Ricorso per Cassazione contro Patteggiamento: i Limiti secondo la Suprema Corte
L’accesso ai riti alternativi come il patteggiamento offre indubbi vantaggi in termini di economia processuale, ma quali sono i limiti per contestare la sentenza che ne deriva? Una recente ordinanza della Corte di Cassazione chiarisce i confini entro cui è ammissibile un ricorso per cassazione patteggiamento, soprattutto quando si contesta la qualificazione giuridica del reato. Analizziamo questa importante decisione per comprendere quando e come è possibile impugnare una sentenza di applicazione della pena su richiesta delle parti.
I Fatti di Causa
Il caso trae origine dalla decisione di un imputato di ricorrere per cassazione avverso una sentenza emessa dal Giudice per le Indagini Preliminari. Tale sentenza aveva applicato la pena concordata tra l’imputato e il Pubblico Ministero, secondo la procedura del patteggiamento prevista dall’art. 444 del codice di procedura penale, per un reato in materia di stupefacenti (art. 73, comma 1, d.P.R. 309/1990).
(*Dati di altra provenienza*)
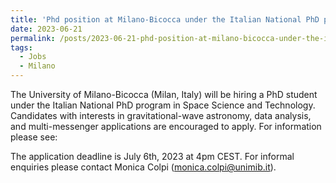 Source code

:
 ```yaml
---
title: 'Phd position at Milano-Bicocca under the Italian National PhD program in Space Science and Technology'
date: 2023-06-21
permalink: /posts/2023-06-21-phd-position-at-milano-bicocca-under-the-italian-national-phd-program-in-space-science-and-technology
tags:
  - Jobs
  - Milano
---
```


The University of Milano-Bicocca (Milan, Italy) will be hiring a PhD student under the Italian National PhD program in Space Science and Technology. Candidates with interests in gravitational-wave astronomy, data analysis, and multi-messenger applications are encouraged to apply. For information please see:

The application deadline is July 6th, 2023 at 4pm CEST. For informal enquiries please contact Monica Colpi (monica.colpi@unimib.it).

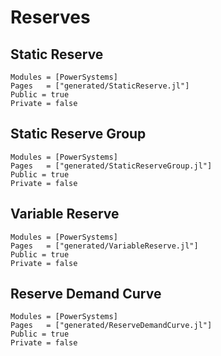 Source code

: # Reserves

## Static Reserve

```@autodocs
Modules = [PowerSystems]
Pages   = ["generated/StaticReserve.jl"]
Public = true
Private = false
```

## Static Reserve Group

```@autodocs
Modules = [PowerSystems]
Pages   = ["generated/StaticReserveGroup.jl"]
Public = true
Private = false
```

## Variable Reserve

```@autodocs
Modules = [PowerSystems]
Pages   = ["generated/VariableReserve.jl"]
Public = true
Private = false
```

## Reserve Demand Curve

```@autodocs
Modules = [PowerSystems]
Pages   = ["generated/ReserveDemandCurve.jl"]
Public = true
Private = false
```
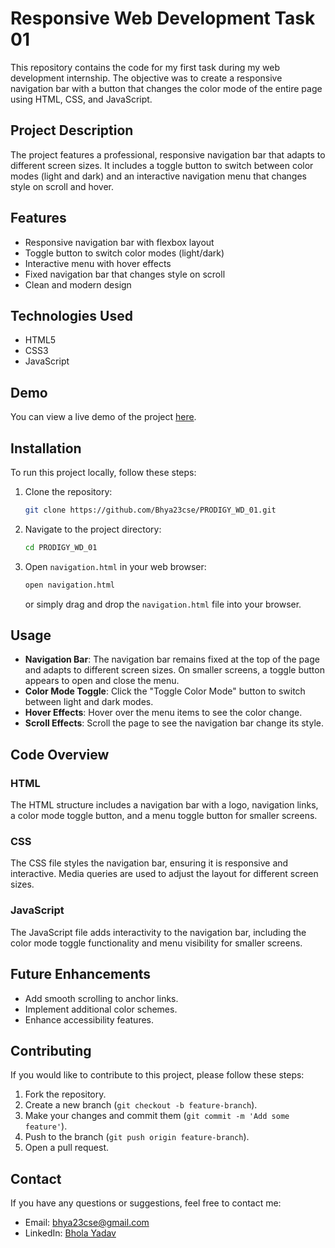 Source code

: # Responsive Web Development Task 01

This repository contains the code for my first task during my web development internship. The objective was to create a responsive navigation bar with a button that changes the color mode of the entire page using HTML, CSS, and JavaScript.

## Project Description

The project features a professional, responsive navigation bar that adapts to different screen sizes. It includes a toggle button to switch between color modes (light and dark) and an interactive navigation menu that changes style on scroll and hover.

## Features

- Responsive navigation bar with flexbox layout
- Toggle button to switch color modes (light/dark)
- Interactive menu with hover effects
- Fixed navigation bar that changes style on scroll
- Clean and modern design

## Technologies Used

- HTML5
- CSS3
- JavaScript

## Demo

You can view a live demo of the project [here](https://github.com/Bhya23cse/PRODIGY_WD_01/).

## Installation

To run this project locally, follow these steps:

1. Clone the repository:
    ```bash
    git clone https://github.com/Bhya23cse/PRODIGY_WD_01.git
    ```

2. Navigate to the project directory:
    ```bash
    cd PRODIGY_WD_01
    ```

3. Open `navigation.html` in your web browser:
    ```bash
    open navigation.html
    ```
    or simply drag and drop the `navigation.html` file into your browser.

## Usage

- **Navigation Bar**: The navigation bar remains fixed at the top of the page and adapts to different screen sizes. On smaller screens, a toggle button appears to open and close the menu.
- **Color Mode Toggle**: Click the "Toggle Color Mode" button to switch between light and dark modes.
- **Hover Effects**: Hover over the menu items to see the color change.
- **Scroll Effects**: Scroll the page to see the navigation bar change its style.

## Code Overview

### HTML

The HTML structure includes a navigation bar with a logo, navigation links, a color mode toggle button, and a menu toggle button for smaller screens.

### CSS

The CSS file styles the navigation bar, ensuring it is responsive and interactive. Media queries are used to adjust the layout for different screen sizes.

### JavaScript

The JavaScript file adds interactivity to the navigation bar, including the color mode toggle functionality and menu visibility for smaller screens.

## Future Enhancements

- Add smooth scrolling to anchor links.
- Implement additional color schemes.
- Enhance accessibility features.

## Contributing

If you would like to contribute to this project, please follow these steps:

1. Fork the repository.
2. Create a new branch (`git checkout -b feature-branch`).
3. Make your changes and commit them (`git commit -m 'Add some feature'`).
4. Push to the branch (`git push origin feature-branch`).
5. Open a pull request.



## Contact

If you have any questions or suggestions, feel free to contact me:

- Email: bhya23cse@gmail.com
- LinkedIn: [Bhola Yadav](https://www.linkedin.com/in/bhya23cse/)
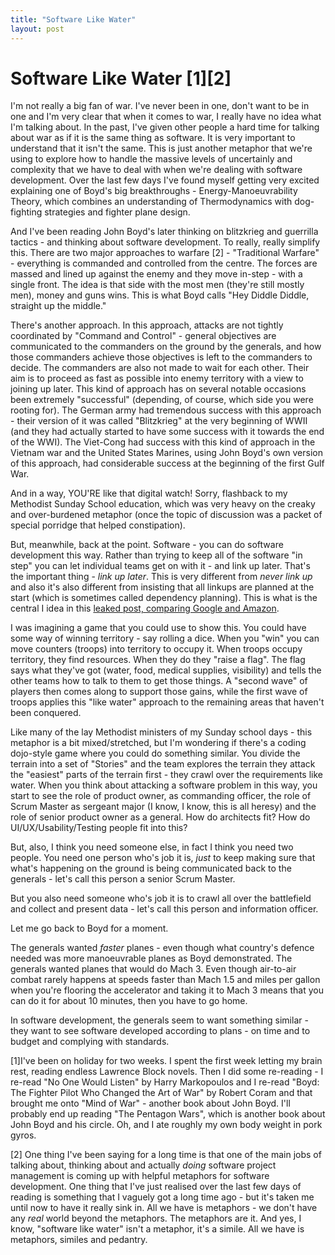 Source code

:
 ```yaml
---
title: "Software Like Water"
layout: post 
---
```



# Software Like Water [1][2]
I'm not really a big fan of war. I've never been in one, don't want to be in one and I'm very clear that when it comes to war, I really have no idea what I'm talking about.  In the past, I've given other people a hard time for talking about war as if it is the same thing as software.  It is very important to understand that it isn't the same. This is just another metaphor that we're using to explore how to handle the massive levels of uncertainly and complexity that we have to deal with when we're dealing with software development.  Over the last few days I've found myself getting very excited explaining one of Boyd's big breakthroughs - Energy-Manoeuvrability Theory, which combines an understanding of Thermodynamics with dog-fighting strategies and fighter plane design.

And I've been reading John Boyd's later thinking on blitzkrieg and guerrilla tactics - and thinking about software development.  To really, really simplify this.  There are two major approaches to warfare [2] - "Traditional Warfare" - everything is commanded and controlled from the centre.  The forces are massed and lined up against the enemy and they move in-step - with a single front.  The idea is that side with the most men (they're still mostly men), money and guns wins.  This is what Boyd calls "Hey Diddle Diddle, straight up the middle."

There's another approach. In this approach, attacks are not tightly coordinated by "Command and Control" - general objectives are communicated to the commanders on the ground by the generals, and how those commanders achieve those objectives is left to the commanders to decide.  The commanders are also not made to wait for each other.  Their aim is to proceed as fast as possible into enemy territory with a view to joining up later.  This kind of approach has on several notable occasions been extremely "successful" (depending, of course, which side you were rooting for).  The German army had tremendous success with this approach - their version of it was called "Blitzkrieg" at the very beginning of WWII (and they had actually started to have some success with it towards the end of the WWI). The Viet-Cong had success with this kind of approach in the Vietnam war and the United States Marines, using John Boyd's own version of this approach, had considerable success at the beginning of the first Gulf War.

And in a way, YOU'RE like that digital watch! Sorry, flashback to my Methodist Sunday School education, which was very heavy on the creaky and over-burdened metaphor (once the topic of discussion was a packet of special porridge that helped constipation).

But, meanwhile, back at the point. Software - you can do software development this way.  Rather than trying to keep all of the software "in step" you can let individual teams get on with it - and link up later. That's the important thing - *link up later*. This is very different from *never link up* and also it's also different from insisting that all linkups are planned at the start (which is sometimes called dependency planning).  This is what is the central I idea in this [leaked post, comparing Google and Amazon]( https://plus.google.com/+RipRowan/posts/eVeouesvaVX).

I was imagining a game that you could use to show this. You could have some way of winning territory - say rolling a dice. When you "win" you can move counters (troops) into territory to occupy it.  When troops occupy territory, they find resources. When they do they "raise a flag".  The flag says what they've got (water, food, medical supplies, visibility) and tells the other teams how to talk to them to get those things.  A "second wave" of players then comes along to support those gains, while the first wave of troops applies this "like water" approach to the remaining areas that haven't been conquered.

Like many of the lay Methodist ministers of my Sunday school days - this metaphor is a bit mixed/stretched, but I'm wondering if there's a coding dojo-style game where you could do something similar.  You divide the terrain into a set of "Stories" and the team explores the terrain they attack the "easiest" parts of the terrain first - they crawl over the requirements like water. When you think about attacking a software problem in this way, you start to see the role of product owner, as commanding officer, the role of Scrum Master as sergeant major (I know, I know, this is all heresy) and the role of senior product owner as a general. How do architects fit? How do UI/UX/Usability/Testing people fit into this?

But, also, I think you need someone else, in fact I think you need two people. You need one person who's job it is, *just* to keep making sure that what's happening on the ground is being communicated back to the generals - let's call this person a senior Scrum Master.

But you also need someone who's job it is to crawl all over the battlefield and collect and present data - let's call this person and information officer.

Let me go back to Boyd for a moment. 

The generals wanted *faster* planes - even though what country's defence needed was more manoeuvrable planes as Boyd demonstrated. The generals wanted planes that would do Mach 3. Even though air-to-air combat rarely happens at speeds faster than Mach 1.5 and miles per gallon when you're flooring the accelerator and taking it to Mach 3 means that you can do it for about 10 minutes, then you have to go home.

In software development, the generals seem to want something similar - they want to see software developed according to plans - on time and to budget and complying with standards.

[1]I've been on holiday for two weeks.  I spent the first week letting my brain rest, reading endless Lawrence Block novels.  Then I did some re-reading - I re-read "No One Would Listen" by Harry Markopoulos and I re-read "Boyd: The Fighter Pilot Who Changed the Art of War" by Robert Coram and that brought me onto "Mind of War" - another book about John Boyd.  I'll probably end up reading "The Pentagon Wars", which is another book about John Boyd and his circle.  Oh, and I ate roughly my own body weight in pork gyros.

[2] One thing I've been saying for a long time is that one of the main jobs of talking about, thinking about and actually *doing* software project management is coming up with helpful metaphors for software development. One thing that I've just realised over the last few days of reading is something that I vaguely got a long time ago - but it's taken me until now to have it really sink in. All we have is metaphors - we don't have any *real* world beyond the metaphors.  The metaphors are it. And yes, I know, "software like water" isn't a metaphor, it's a simile.  All we have is metaphors, similes and pedantry.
Nel suo ricorso, l’imputato lamentava una violazione di legge e un vizio di motivazione, sostenendo che il giudice di merito avesse commesso un errore nella qualificazione giuridica dei fatti contestati.
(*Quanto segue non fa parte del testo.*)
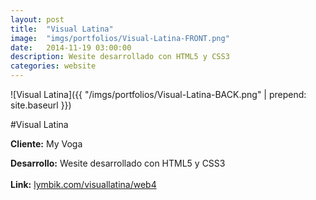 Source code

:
 ```yaml
---
layout:	post
title:	"Visual Latina"
image:	"imgs/portfolios/Visual-Latina-FRONT.png"
date:   2014-11-19 03:00:00
description: Wesite desarrollado con HTML5 y CSS3
categories: website
---
```

![Visual Latina]({{ "/imgs/portfolios/Visual-Latina-BACK.png" | prepend: site.baseurl }})

#Visual Latina

**Cliente:** My Voga

**Desarrollo:** Wesite desarrollado con HTML5 y CSS3
<br><br>
**Link:**
<a class="link" href="http://lymbik.com/visuallatina/web4/" target="blank"> lymbik.com/visuallatina/web4</a> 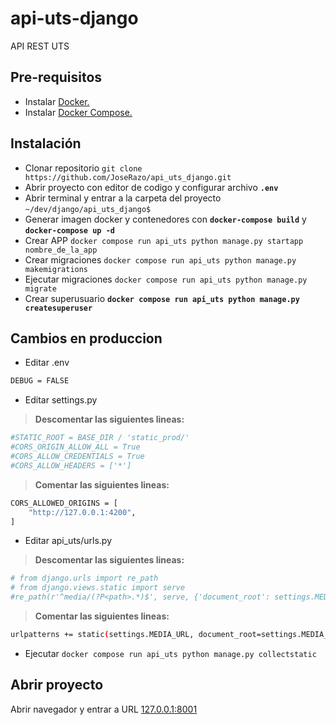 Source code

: 
# api-uts-django
API REST UTS

## Pre-requisitos

- Instalar [Docker.](https://www.docker.com/get-started)
- Instalar [Docker Compose.](https://docs.docker.com/compose/install/)

## Instalación

- Clonar repositorio `git clone https://github.com/JoseRazo/api_uts_django.git`
- Abrir proyecto con editor de codigo y configurar archivo **`.env`**
- Abrir terminal y entrar a la carpeta del proyecto `~/dev/django/api_uts_django$`
- Generar imagen docker y contenedores con **`docker-compose build`** y **`docker-compose up -d`**
- Crear APP `docker compose run api_uts python manage.py startapp nombre_de_la_app`
- Crear migraciones `docker compose run api_uts python manage.py makemigrations`
- Ejecutar migraciones `docker compose run api_uts python manage.py migrate`
- Crear superusuario **`docker compose run api_uts python manage.py createsuperuser`**

## Cambios en produccion
- Editar .env
```sh
DEBUG = FALSE
```
- Editar settings.py
> **Descomentar las siguientes lineas:**
```sh
#STATIC_ROOT = BASE_DIR / 'static_prod/'
#CORS_ORIGIN_ALLOW_ALL = True
#CORS_ALLOW_CREDENTIALS = True
#CORS_ALLOW_HEADERS = ['*']
```
> **Comentar las siguientes lineas:**
```sh
CORS_ALLOWED_ORIGINS = [
    "http://127.0.0.1:4200",
]
```
- Editar api_uts/urls.py
> **Descomentar las siguientes lineas:**
```sh
# from django.urls import re_path
# from django.views.static import serve
#re_path(r'^media/(?P<path>.*)$', serve, {'document_root': settings.MEDIA_ROOT}),
```
> **Comentar las siguientes lineas:**
```sh
urlpatterns += static(settings.MEDIA_URL, document_root=settings.MEDIA_ROOT)
```

- Ejecutar `docker compose run api_uts python manage.py collectstatic`

## Abrir proyecto

Abrir navegador y entrar a URL [127.0.0.1:8001](http://127.0.0.1:8001)
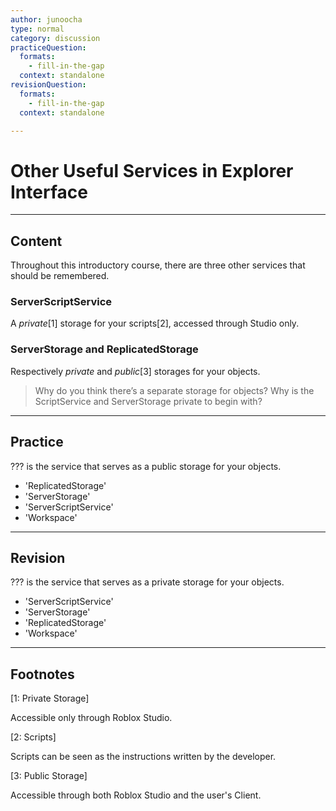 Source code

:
 ```yaml
---
author: junoocha
type: normal
category: discussion
practiceQuestion:
  formats:
    - fill-in-the-gap
  context: standalone
revisionQuestion:
  formats:
    - fill-in-the-gap
  context: standalone

---
```


# Other Useful Services in Explorer Interface

---

## Content

Throughout this introductory course, there are three other services that should be remembered. 

### ServerScriptService

A *private*[1] storage for your scripts[2], accessed through Studio only.

### ServerStorage and ReplicatedStorage

Respectively *private* and *public*[3] storages for your objects.

> Why do you think there’s a separate storage for objects? Why is the ScriptService and ServerStorage private to begin with? 

---

## Practice

??? is the service that serves as a public storage for your objects.
- 'ReplicatedStorage'
- 'ServerStorage'
- 'ServerScriptService'
- 'Workspace'


---
## Revision

??? is the service that serves as a private storage for your objects.
- 'ServerScriptService'
- 'ServerStorage'
- 'ReplicatedStorage'
- 'Workspace'

---

## Footnotes

[1: Private Storage]

Accessible only through Roblox Studio.

[2: Scripts]

Scripts can be seen as the instructions written by the developer.

[3: Public Storage]

Accessible through both Roblox Studio and the user's Client.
La Decisione della Corte e il Ricorso per Cassazione Patteggiamento
La Settima Sezione Penale della Corte di Cassazione ha dichiarato il ricorso inammissibile. La Corte ha ribadito un principio fondamentale: le sentenze di patteggiamento hanno vie di impugnazione molto più ristrette rispetto alle sentenze emesse al termine di un dibattimento ordinario. La legge, in particolare l’art. 448, comma 2-bis, c.p.p., elenca tassativamente i motivi per cui è possibile presentare ricorso.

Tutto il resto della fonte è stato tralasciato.